Eventually, something like 30 minutes into a film that comes up at 79 total, the entire adult population of Retroville is kidnapped by aliens (whose king is played by an unfathomably overqualified Patrick Stewart) for reasons that are mostly contrived and entirely Jimmy's fault, and the film starts to shift gears into something that actually resembles a narrative. "Resembles", mind, because until the final fifteen minutes the film mostly continues to consist of aimless wackiness, but it's in space now and there's some lazy moralising about how total independence may look like fun, but children are really just helpless incompetents who should defer to their parents' wisdom at all times (Finding Nemo would end up treading similar thematic ground with a far more sensitive and nuanced approach only two years later).

Jimmy Neutron could not wear its television origins on its sleeve any more clearly. The entire film is locked into a rigidly monotonous episodic structure where five minutes of exposition leads into thirty seconds of gadget-fueled slapstick, over and over and over again until the film has spun its wheels long enough to scrape into feature length and everyone can fight the aliens and rescue their parents and go home. You could probably section the entire movie into ten-minute chunks and screen them one a week with no impact on its pacing or coherence, and for all I know that may have been the plan at one point or another during production.

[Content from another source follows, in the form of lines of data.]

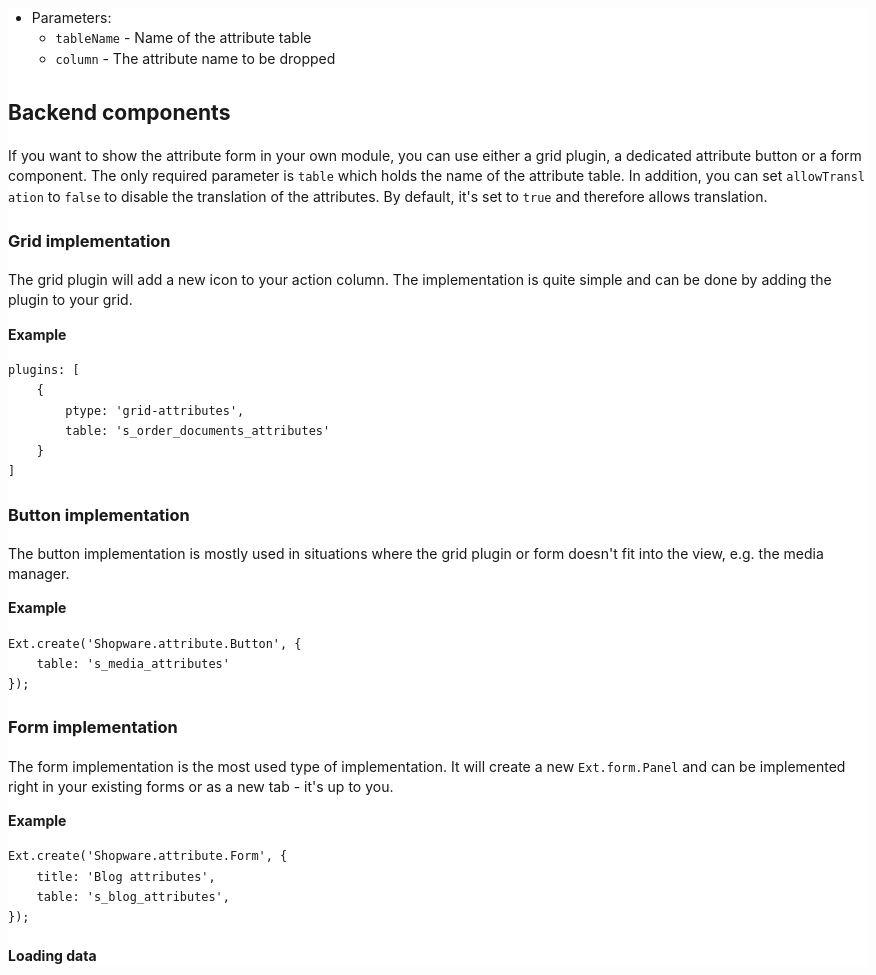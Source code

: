 * Parameters:
    * `tableName` - Name of the attribute table
    * `column` - The attribute name to be dropped


## Backend components

If you want to show the attribute form in your own module, you can use either a grid plugin, a dedicated attribute button or a form component. The only required parameter is `table` which holds the name of the attribute table. In addition, you can set `allowTranslation` to `false` to disable the translation of the attributes. By default, it's set to `true` and therefore allows translation.

### Grid implementation

The grid plugin will add a new icon to your action column. The implementation is quite simple and can be done by adding the plugin to your grid.

**Example**

```
plugins: [
    {
        ptype: 'grid-attributes',
        table: 's_order_documents_attributes'
    }
]
```

### Button implementation

The button implementation is mostly used in situations where the grid plugin or form doesn't fit into the view, e.g. the media manager.

**Example**

```
Ext.create('Shopware.attribute.Button', {
    table: 's_media_attributes'
});
```

### Form implementation

The form implementation is the most used type of implementation. It will create a new `Ext.form.Panel` and can be implemented right in your existing forms or as a new tab - it's up to you.

**Example**

```
Ext.create('Shopware.attribute.Form', {
    title: 'Blog attributes',
    table: 's_blog_attributes',
});
```

#### Loading data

While that's enough to seriously hamper the film, it might not necessarily be enough to bury it. "Gadget-based slapstick", after all, could also be used to describe Aardman animation's vastly wonderful Wallace and Gromit features, and they are masterpieces of animation all. Hell, Jimmy even has a robotic canine sidekick! The key difference is that Aardman's films are animated with great care and attention to detail, bursting at the seams with personality, while Jimmy Neutron was cobbled together with off-the-shelf animation software and burp jokes. It's a horrifyingly ugly movie, where everything is made up of textureless blobs and nobody has apparently ever heard of a neck. Seriously, Carl's head appears to jut out of the front of his torso, and poor Sheen is afflicted with a flat, chinless face that tapers to a point somewhere inside his shoulders.

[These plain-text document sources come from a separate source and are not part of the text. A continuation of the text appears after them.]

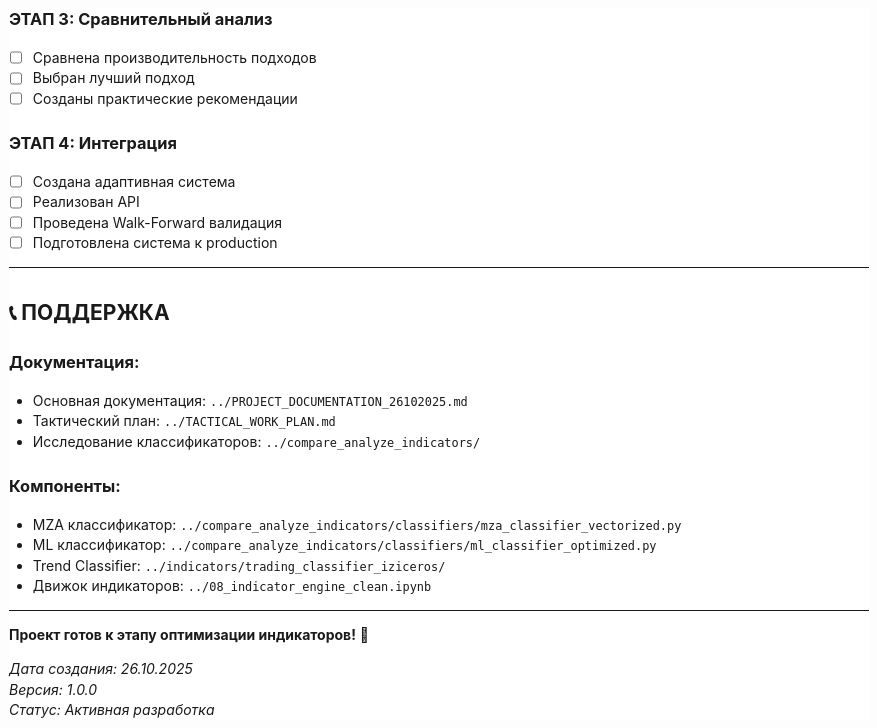 ### **ЭТАП 3: Сравнительный анализ**
- [ ] Сравнена производительность подходов
- [ ] Выбран лучший подход
- [ ] Созданы практические рекомендации

### **ЭТАП 4: Интеграция**
- [ ] Создана адаптивная система
- [ ] Реализован API
- [ ] Проведена Walk-Forward валидация
- [ ] Подготовлена система к production

---

## 📞 ПОДДЕРЖКА

### **Документация:**
- Основная документация: `../PROJECT_DOCUMENTATION_26102025.md`
- Тактический план: `../TACTICAL_WORK_PLAN.md`
- Исследование классификаторов: `../compare_analyze_indicators/`

### **Компоненты:**
- MZA классификатор: `../compare_analyze_indicators/classifiers/mza_classifier_vectorized.py`
- ML классификатор: `../compare_analyze_indicators/classifiers/ml_classifier_optimized.py`
- Trend Classifier: `../indicators/trading_classifier_iziceros/`
- Движок индикаторов: `../08_indicator_engine_clean.ipynb`

---

**Проект готов к этапу оптимизации индикаторов!** 🎯

*Дата создания: 26.10.2025*  
*Версия: 1.0.0*  
*Статус: Активная разработка*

It's funny, really, for a movie so concerning alien abductions to almost feel like it was made by aliens itself. Nothing in the animation or the writing or even the marketing suggests that anyone involved knew how human beings think or act or look. The film is entirely devoid of merit for adults, and I'm hard-pressed to imagine any child who would be more than moderately diverted by the lowbrow humour or the pandering concept. Certainly nobody then and especially not now could have responded with any great degree of positivity to its visual design or its cardboard cutout characters.

And yet I'd still sooner rewatch it than Shrek.